*** RECORD SET

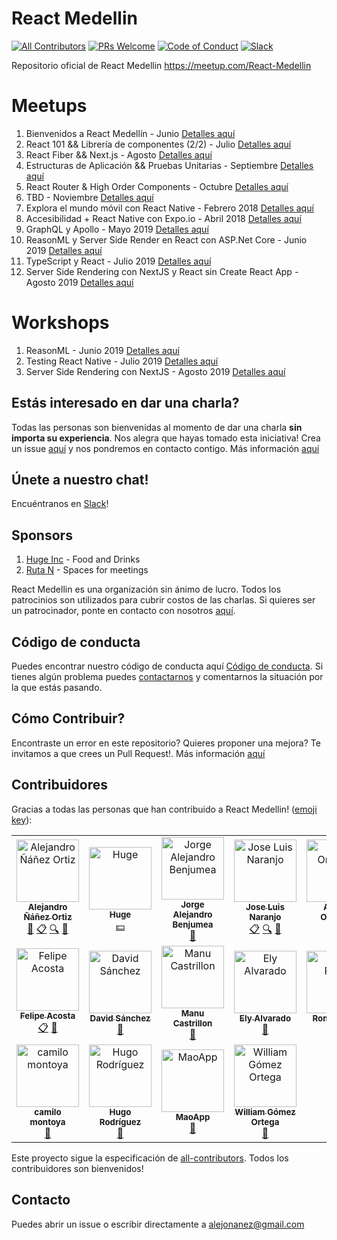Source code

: # React Medellin
[![All Contributors](https://img.shields.io/badge/all_contributors-18-orange.svg?style=flat-square)](#contributors-)
[![PRs Welcome](https://img.shields.io/badge/PRs-welcome-brightgreen.svg?style=flat-square)](http://makeapullrequest.com)
[![Code of Conduct][coc-badge]](#código-de-conducta) [![Slack](https://img.shields.io/badge/chat-on%20slack-brightgreen.svg?style=flat-square)](https://reactmedellin.slack.com/)

Repositorio oficial de React Medellin https://meetup.com/React-Medellin

# Meetups
1. Bienvenidos a React Medellín - Junio [Detalles aquí](https://github.com/react-medellin/meetup/blob/master/meetups/junio-2017.md)
2. React 101 && Librería de componentes (2/2) - Julio [Detalles aquí](https://github.com/react-medellin/meetup/blob/master/meetups/julio-2017.md)
3. React Fiber && Next.js - Agosto [Detalles aquí](https://github.com/react-medellin/meetup/blob/master/meetups/agosto-2017.md)
4. Estructuras de Aplicación && Pruebas Unitarias - Septiembre [Detalles aquí](https://github.com/react-medellin/meetup/blob/master/meetups/septiembre-2017.md)
5. React Router & High Order Components - Octubre [Detalles aquí](https://github.com/react-medellin/meetup/blob/master/meetups/octubre-2017.md)
6. TBD - Noviembre [Detalles aquí](https://github.com/react-medellin/meetup/blob/master/meetups/noviembre-2017.md)
7. Explora el mundo móvil con React Native - Febrero 2018 [Detalles aquí](https://www.meetup.com/es/React-Medellin/events/247292757/)
8. Accesibilidad + React Native con Expo.io - Abril 2018 [Detalles aquí](https://github.com/react-medellin/meetup/blob/master/meetups/abril-2018.md)
9. GraphQL y Apollo - Mayo 2019 [Detalles aquí](https://github.com/react-medellin/meetup/blob/master/meetups/mayo-2019.md)
10. ReasonML y Server Side Render en React con ASP.Net Core - Junio 2019 [Detalles aquí](https://github.com/react-medellin/meetup/blob/master/meetups/junio-2019)
11. TypeScript y React - Julio 2019 [Detalles aquí](https://github.com/react-medellin/meetup/blob/master/meetups/julio-2019)
12. Server Side Rendering con NextJS y React sin Create React App - Agosto 2019 [Detalles aquí](https://github.com/react-medellin/meetup/blob/master/meetups/agosto-2019)

# Workshops

1. ReasonML - Junio 2019 [Detalles aquí](https://github.com/react-medellin/meetup/blob/master/workshops/junio-2019)
2. Testing React Native - Julio 2019 [Detalles aquí](https://github.com/react-medellin/meetup/blob/master/workshops/julio-2019)
3. Server Side Rendering con NextJS - Agosto 2019 [Detalles aquí](https://github.com/react-medellin/meetup/blob/master/workshops/agosto-2019)

## Estás interesado en dar una charla?
Todas las personas son bienvenidas al momento de dar una charla **sin importa su experiencia**. Nos alegra que hayas tomado esta iniciativa! Crea un issue [aquí](https://github.com/react-medellin/meetup/issues) y nos pondremos en contacto contigo. Más información [aquí](CONTRIBUTING.md)

## Únete a nuestro chat!
Encuéntranos en [Slack](https://bit.ly/react-medellin-slack)!

## Sponsors
1. [Huge Inc](https://www.hugeinc.com) - Food and Drinks
2. [Ruta N](https://www.rutanmedellin.org/es/) - Spaces for meetings

React Medellin es una organización sin ánimo de lucro. Todos los patrocinios son utilizados para cubrir costos de las charlas. Si quieres ser un patrocinador, ponte en contacto con nosotros [aquí](https://github.com/react-medellin/meetup#contacto).

## Código de conducta
Puedes encontrar nuestro código de conducta aquí [Código de conducta](CODE_OF_CONDUCT.md). Si tienes algún problema puedes [contactarnos](https://github.com/react-medellin/meetup#contacto) y comentarnos la situación por la que estás pasando.

## Cómo Contribuir?
Encontraste un error en este repositorio? Quieres proponer una mejora? Te invitamos a que crees un Pull Request!. Más información [aquí](CONTRIBUTING.md)

## Contribuidores

Gracias a todas las personas que han contribuido a React Medellin! ([emoji key](https://github.com/kentcdodds/all-contributors#emoji-key)):

<!-- ALL-CONTRIBUTORS-LIST:START - Do not remove or modify this section -->
<!-- prettier-ignore-start -->
<!-- markdownlint-disable -->
<table>
  <tr>
    <td align="center"><a href="http://co.linkedin.com/in/alejandronanez/"><img src="https://avatars0.githubusercontent.com/u/464978?v=3" width="100px;" alt="Alejandro Ñáñez Ortiz"/><br /><sub><b>Alejandro Ñáñez Ortiz</b></sub></a><br /><a href="https://github.com/react-medellin/meetup/commits?author=alejandronanez" title="Documentation">📖</a> <a href="#eventOrganizing-alejandronanez" title="Event Organizing">📋</a> <a href="#fundingFinding-alejandronanez" title="Funding Finding">🔍</a> <a href="#talk-alejandronanez" title="Talks">📢</a></td>
    <td align="center"><a href="http://hugeinc.com"><img src="https://avatars3.githubusercontent.com/u/281742?v=3" width="100px;" alt="Huge"/><br /><sub><b>Huge</b></sub></a><br /><a href="#financial-hugeinc" title="Financial">💵</a></td>
    <td align="center"><a href="https://github.com/AlejandroBenjumea"><img src="https://avatars0.githubusercontent.com/u/5565957?v=3" width="100px;" alt="Jorge Alejandro Benjumea"/><br /><sub><b>Jorge Alejandro Benjumea</b></sub></a><br /><a href="#talk-AlejandroBenjumea" title="Talks">📢</a></td>
    <td align="center"><a href="https://co.linkedin.com/in/josenaranjo/en"><img src="https://avatars1.githubusercontent.com/u/3025600?v=3" width="100px;" alt="Jose Luis Naranjo"/><br /><sub><b>Jose Luis Naranjo</b></sub></a><br /><a href="#eventOrganizing-josenaranjo" title="Event Organizing">📋</a> <a href="#fundingFinding-josenaranjo" title="Funding Finding">🔍</a> <a href="#talk-josenaranjo" title="Talks">📢</a></td>
    <td align="center"><a href="http://angelitaooo.github.io"><img src="https://avatars0.githubusercontent.com/u/18565471?v=3" width="100px;" alt="Angela Ordoñez"/><br /><sub><b>Angela Ordoñez</b></sub></a><br /><a href="#eventOrganizing-angelitaooo" title="Event Organizing">📋</a></td>
    <td align="center"><a href="https://www.linkedin.com/in/simonhoyos/"><img src="https://avatars0.githubusercontent.com/u/23706543?v=3" width="100px;" alt="Simon Hoyos"/><br /><sub><b>Simon Hoyos</b></sub></a><br /><a href="#eventOrganizing-simonhoyos" title="Event Organizing">📋</a> <a href="#talk-simonhoyos" title="Talks">📢</a></td>
    <td align="center"><a href="https://github.com/jmgr2996"><img src="https://avatars0.githubusercontent.com/u/19862755?v=4" width="100px;" alt="jmgr2996"/><br /><sub><b>jmgr2996</b></sub></a><br /><a href="#eventOrganizing-jmgr2996" title="Event Organizing">📋</a> <a href="#talk-jmgr2996" title="Talks">📢</a></td>
  </tr>
  <tr>
    <td align="center"><a href="http://felipeacosta.co"><img src="https://avatars2.githubusercontent.com/u/17883219?v=4" width="100px;" alt="Felipe Acosta"/><br /><sub><b>Felipe Acosta</b></sub></a><br /><a href="#eventOrganizing-facosta0787" title="Event Organizing">📋</a> <a href="#talk-facosta0787" title="Talks">📢</a></td>
    <td align="center"><a href="https://twitter.com/d4vsanchez"><img src="https://avatars2.githubusercontent.com/u/2999604?v=4" width="100px;" alt="David Sánchez"/><br /><sub><b>David Sánchez</b></sub></a><br /><a href="#talk-d4vsanchez" title="Talks">📢</a></td>
    <td align="center"><a href="https://www.manuela.dev/"><img src="https://avatars2.githubusercontent.com/u/10585946?v=4" width="100px;" alt="Manu Castrillon"/><br /><sub><b>Manu Castrillon</b></sub></a><br /><a href="#talk-ManuCastrillonM" title="Talks">📢</a></td>
    <td align="center"><a href="https://github.com/elyalvarado"><img src="https://avatars1.githubusercontent.com/u/545352?v=4" width="100px;" alt="Ely Alvarado"/><br /><sub><b>Ely Alvarado</b></sub></a><br /><a href="#talk-elyalvarado" title="Talks">📢</a></td>
    <td align="center"><a href="https://RomelPerez.com"><img src="https://avatars2.githubusercontent.com/u/1393135?v=4" width="100px;" alt="Romel Pérez"/><br /><sub><b>Romel Pérez</b></sub></a><br /><a href="#talk-romelperez" title="Talks">📢</a></td>
    <td align="center"><a href="http://jonalvarezz.com"><img src="https://avatars1.githubusercontent.com/u/2167222?v=4" width="100px;" alt="Jonathan Alvarez"/><br /><sub><b>Jonathan Alvarez</b></sub></a><br /><a href="#talk-jonalvarezz" title="Talks">📢</a></td>
    <td align="center"><a href="http://www.gomezjuliana.com"><img src="https://avatars2.githubusercontent.com/u/21693619?v=4" width="100px;" alt="Juliana Gomez"/><br /><sub><b>Juliana Gomez</b></sub></a><br /><a href="#talk-gomezjuliana" title="Talks">📢</a></td>
  </tr>
  <tr>
    <td align="center"><a href="http://www.jc-montoya.com"><img src="https://avatars0.githubusercontent.com/u/5333383?v=4" width="100px;" alt="camilo montoya"/><br /><sub><b>camilo montoya</b></sub></a><br /><a href="#talk-camilomontoyau" title="Talks">📢</a></td>
    <td align="center"><a href="https://github.com/devharf2310"><img src="https://avatars0.githubusercontent.com/u/20269155?v=4" width="100px;" alt="Hugo Rodríguez"/><br /><sub><b>Hugo Rodríguez</b></sub></a><br /><a href="#talk-devharf2310" title="Talks">📢</a></td>
    <td align="center"><a href="https://github.com/maoapp"><img src="https://avatars1.githubusercontent.com/u/19539930?v=4" width="100px;" alt="MaoApp"/><br /><sub><b>MaoApp</b></sub></a><br /><a href="#talk-maoapp" title="Talks">📢</a></td>
    <td align="center"><a href="http://williamegomezo.me"><img src="https://avatars2.githubusercontent.com/u/33497419?v=4" width="100px;" alt="William Gómez Ortega"/><br /><sub><b>William Gómez Ortega</b></sub></a><br /><a href="#talk-williamegomezo" title="Talks">📢</a></td>
  </tr>
</table>

<!-- markdownlint-enable -->
<!-- prettier-ignore-end -->
<!-- ALL-CONTRIBUTORS-LIST:END -->

Este proyecto sigue la especificación de [all-contributors](https://github.com/kentcdodds/all-contributors). Todos los contribuidores son bienvenidos!

[coc-badge]: https://img.shields.io/badge/code%20of-conduct-ff69b4.svg?style=flat-square

## Contacto
Puedes abrir un issue o escribir directamente a alejonanez@gmail.com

******

• [PROBLEM REQUIREMENTS]: From the line holding "<!-- markdownlint-enable -->" to the last line of the records, quote each line exactly and add nothing.

• [PROBLEM SOLUTION]:
<!-- markdownlint-enable -->
<!-- prettier-ignore-end -->
<!-- ALL-CONTRIBUTORS-LIST:END -->

Este proyecto sigue la especificación de [all-contributors](https://github.com/kentcdodds/all-contributors). Todos los contribuidores son bienvenidos!

[coc-badge]: https://img.shields.io/badge/code%20of-conduct-ff69b4.svg?style=flat-square

## Contacto
Puedes abrir un issue o escribir directamente a alejonanez@gmail.com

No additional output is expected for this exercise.